Такие верующие подобны островам в море или гранитным камням в строении. Нельзя строить церковь из рыхлых, рассыпающихся или внутренно пустых камней. Человеческая организация, в которой все члены надеются на других, а сами не «стоят», не «держат», не «несут» и не «делают», имеет мнимое бытие.

Есть искусники, которые умеют вырезать из бумаги хоровод бумажных человечков, держащих друг друга за ручки. Такие хороводы могут даже стоять, если поверхность стола не слишком гладка и если в комнате нет сквозняка. Но достаточно воздуху прийти в движение — и весь хоровод несамостоящих человечков летит под стол.

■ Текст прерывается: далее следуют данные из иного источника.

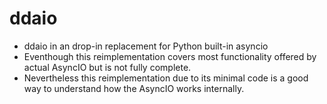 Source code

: # ddaio
- ddaio in an drop-in replacement for Python built-in asyncio
- Eventhough this reimplementation covers most functionality offered by actual AsyncIO but is not fully complete.
- Nevertheless this reimplementation due to its minimal code is a good way to understand how the AsyncIO works internally.
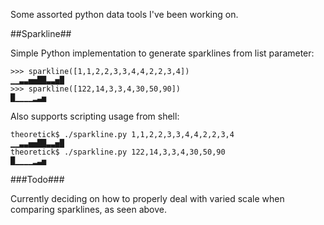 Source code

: Some assorted python data tools I've been working on.

##Sparkline##

Simple Python implementation to generate sparklines from list parameter:

    >>> sparkline([1,1,2,2,3,3,4,4,2,2,3,4])
    ▁▁▃▃▅▅██▃▃▅█
    >>> sparkline([122,14,3,3,4,30,50,90])
    █▁▁▁▁▂▃▅

Also supports scripting usage from shell:

    theoretick$ ./sparkline.py 1,1,2,2,3,3,4,4,2,2,3,4
    ▁▁▃▃▅▅██▃▃▅█
    theoretick$ ./sparkline.py 122,14,3,3,4,30,50,90
    █▁▁▁▁▂▃▅
    
###Todo###

Currently deciding on how to properly deal with varied scale when comparing sparklines, as seen above.
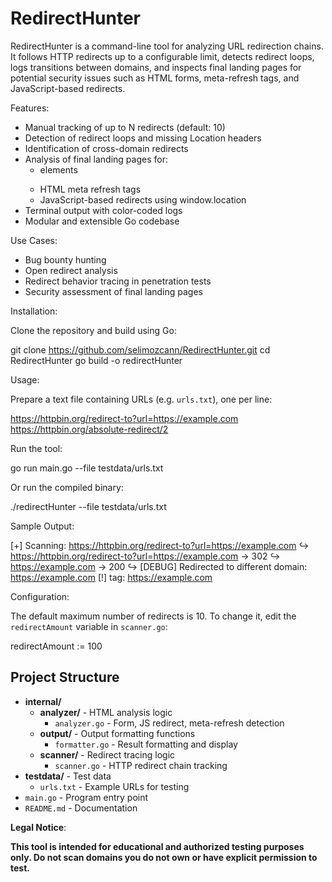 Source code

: RedirectHunter
==============

RedirectHunter is a command-line tool for analyzing URL redirection chains. It follows HTTP redirects up to a configurable limit, detects redirect loops, logs transitions between domains, and inspects final landing pages for potential security issues such as HTML forms, meta-refresh tags, and JavaScript-based redirects.

Features:

- Manual tracking of up to N redirects (default: 10)
- Detection of redirect loops and missing Location headers
- Identification of cross-domain redirects
- Analysis of final landing pages for:
    - <form> elements
    - HTML meta refresh tags
    - JavaScript-based redirects using window.location
- Terminal output with color-coded logs
- Modular and extensible Go codebase

Use Cases:

- Bug bounty hunting
- Open redirect analysis
- Redirect behavior tracing in penetration tests
- Security assessment of final landing pages

Installation:

Clone the repository and build using Go:

git clone https://github.com/selimozcann/RedirectHunter.git
cd RedirectHunter
go build -o redirectHunter

Usage:

Prepare a text file containing URLs (e.g. `urls.txt`), one per line:

https://httpbin.org/redirect-to?url=https://example.com
https://httpbin.org/absolute-redirect/2

Run the tool:

go run main.go --file testdata/urls.txt

Or run the compiled binary:

./redirectHunter --file testdata/urls.txt

Sample Output:

[+] Scanning: https://httpbin.org/redirect-to?url=https://example.com
↪ https://httpbin.org/redirect-to?url=https://example.com → 302
↪ https://example.com → 200
↪ [DEBUG] Redirected to different domain: https://example.com
[!] <form> tag: https://example.com

Configuration:

The default maximum number of redirects is 10.
To change it, edit the `redirectAmount` variable in `scanner.go`:

redirectAmount := 100

## Project Structure

- **internal/**
  - **analyzer/** - HTML analysis logic
    - `analyzer.go` - Form, JS redirect, meta-refresh detection
  - **output/** - Output formatting functions  
    - `formatter.go` - Result formatting and display
  - **scanner/** - Redirect tracing logic
    - `scanner.go` - HTTP redirect chain tracking
- **testdata/** - Test data
  - `urls.txt` - Example URLs for testing
- `main.go` - Program entry point
- `README.md` - Documentation

**Legal Notice**:

**This tool is intended for educational and authorized testing purposes only.
Do not scan domains you do not own or have explicit permission to test.**

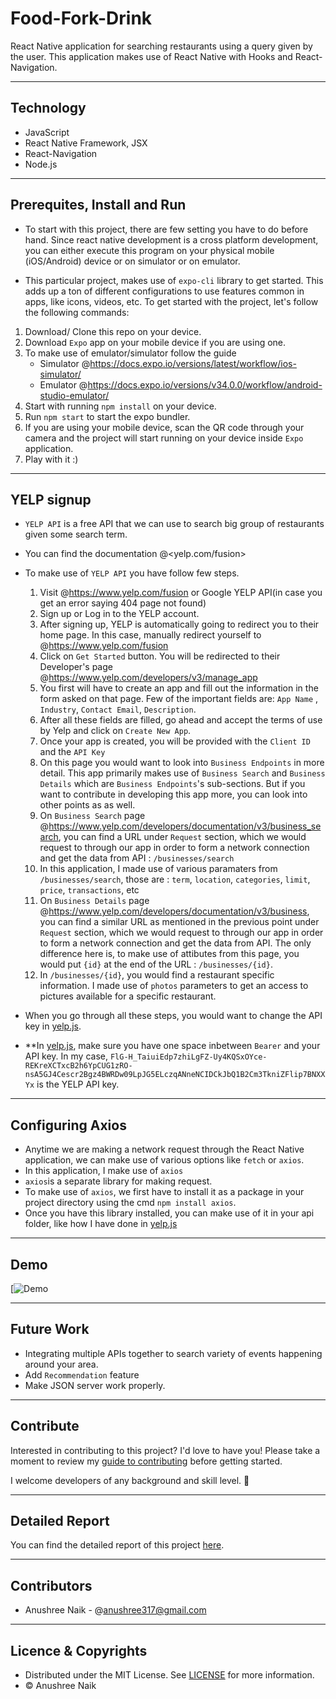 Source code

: # Food-Fork-Drink

React Native application for searching restaurants using a query given by the user. 
This application makes use of React Native with Hooks and React-Navigation.  

---
## Technology 

- JavaScript
- React Native Framework, JSX
- React-Navigation 
- Node.js

---
## Prerequites, Install and Run

- To start with this project, there are few setting you have to do before hand. Since react native development is a cross platform development, you can either execute this program on your physical mobile (iOS/Android) device or on simulator or on emulator. 

- This particular project, makes use of `expo-cli` library to get started. This adds up a ton of different configurations to use features common in apps, like icons, videos, etc. To get started with the project, let's follow the following commands: 

1. Download/ Clone this repo on your device. 
2. Download `Expo` app on your mobile device if you are using one.
3. To make use of emulator/simulator follow the guide
    - Simulator @<https://docs.expo.io/versions/latest/workflow/ios-simulator/>
    - Emulator @<https://docs.expo.io/versions/v34.0.0/workflow/android-studio-emulator/>
4. Start with running `npm install` on your device.
5. Run `npm start` to start the expo bundler.
6. If you are using your mobile device, scan the QR code through your camera and the project will start running on your device inside `Expo` application.
7. Play with it :)  
 
---

## YELP signup 

- `YELP API` is a free API  that we can use to search big group of restaurants given some search term.

- You can find the documentation @<yelp.com/fusion>

- To make use of `YELP API` you have follow few steps. 
    1. Visit @<https://www.yelp.com/fusion> or Google YELP API(in case you get an error saying 404 page not found)
    2. Sign up or Log in to the YELP account.
    3. After signing up, YELP is automatically going to redirect you to their home page. In this case, manually redirect yourself to @<https://www.yelp.com/fusion>
    4. Click on `Get Started` button. You will be redirected to their Developer's page @<https://www.yelp.com/developers/v3/manage_app>
    5. You first will have to create an app and fill out the information in the form asked on that page. Few of the important fields are: `App Name` , `Industry`, `Contact Email`, `Description`. 
    6. After all these fields are filled, go ahead and accept the terms of use by Yelp and click on `Create New App`. 
    7. Once your app is created, you will be provided with the `Client ID` and the `API Key`
    8. On this page you would want to look into `Business Endpoints` in more detail. This app primarily makes use of `Business Search` and `Business Details` which are `Business Endpoints`'s sub-sections. But if you want to contribute in developing this app more, you can look into other points as as well.
    9. On `Business Search` page @<https://www.yelp.com/developers/documentation/v3/business_search>, you can find a URL under `Request` section, which we would request to through our app in order to form a network connection and get the data from API : `/businesses/search`
    10. In this application, I made use of various paramaters from `/businesses/search`, those are : `term`, `location`, `categories`, `limit`, `price`, `transactions`, etc
    11. On `Business Details` page @<https://www.yelp.com/developers/documentation/v3/business>, you can find a similar URL as mentioned in the previous point under `Request` section, which we would request to through our app in order to form a network connection and get the data from API. The only difference here is, to make use of attibutes from this page, you would put `{id}` at the end of the URL : `/businesses/{id}`. 
    12. In `/businesses/{id}`, you would find a restaurant specific information. I made use of `photos` parameters to get an access to pictures available for a specific restaurant. 
    
- When you go through all these steps, you would want to change the API key in [yelp.js](https://github.com/Anushree-naik/Food-Fork-Drink/blob/master/src/api/yelp.js). 

- **In [yelp.js](https://github.com/Anushree-naik/Food-Fork-Drink/blob/master/src/api/yelp.js), make sure you have one space inbetween `Bearer` and your API key. In my case, `FlG-H_TaiuiEdp7zhiLgFZ-Uy4KQSxOYce-REKreXCTxcB2h6YpCUG1zRO-nsA5GJ4Cescr2Bgz4BWRDw09LpJG5ELczqANneNCIDCkJbQ1B2Cm3TkniZFlip7BNXXYx` is the YELP API key. 

---

## Configuring Axios 

- Anytime we are making a network request through the React Native application, we can make use of various options like `fetch` or `axios`. 
- In this application, I make use of `axios`
- `axios`is a separate library for making request.
- To make use of `axios`, we first have to install it as a package in your project directory using the cmd `npm install axios`. 
- Once you have this library installed, you can make use of it in your api folder, like how I have done in [yelp.js](https://github.com/Anushree-naik/Food-Fork-Drink/blob/master/src/api/yelp.js)

---

## Demo

[![Demo](https://github.com/Anushree-naik/Food-Fork-Drink/blob/master/demo.gif)

---
## Future Work

- Integrating multiple APIs together to search variety of events happening around your area.
- Add `Recommendation` feature
- Make JSON server work properly.

---

## Contribute

Interested in contributing to this project? I'd love to have you! Please take a moment to review my [guide to contributing](CONTRIBUTING.md) before getting started.

I welcome developers of any background and skill level. 🌱

---
## Detailed Report

You can find the detailed report of this project [here](Report.md).

---
## Contributors

- Anushree Naik - @<anushree317@gmail.com>

---
## Licence & Copyrights 

- Distributed under the MIT License. See [LICENSE](LICENSE.md) for more information.
- &copy; Anushree Naik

Церковь держится людьми самостоятельной любви, самостоятельной молитвы и самостоятельного делания. Есть ли что-нибудь более жалкое и фальшивое, как собрание черствых людей, декламирующих о любви, или собрание расчетливых скупцов, восхваляющих доброту и жертвенность? Один человек с горячим сердцем реальнее целого сонма таких лицемеров. И если церковь во время богослужения полна людьми, из коих ни один не молится, ибо не способен к самостоятельной молитве, но все только воображают про других, будто они молятся, — то вся эта религиозная совместность остается мнимой и под пеплом мертвых слов Божий огонь не вспыхивает совсем. Делающий о Боге — делает сам и не предоставляет другим делать вместо себя, особенно же тогда, когда зовет и ведет их.

Именно поэтому каждая церковь призвана к тому, чтобы растить, крепить и множить в своем составе людей самостоятельной любви, самостоятельной молитвы и самостоятельного делания. А это значит прежде всего — людей самостоятельного богосозерцания и подлинного религиозного опыта.

Но такое созерцание и такой опыт требуют непосредственного обращения к Богу; именно такого обращения, которого искали и добивались все истинные боголюбцы всех времен и народов, в особенности же все великие отшельники православного Востока, начиная от Антония и Макария и кончая Феофаном Затворником и старцами наших дней.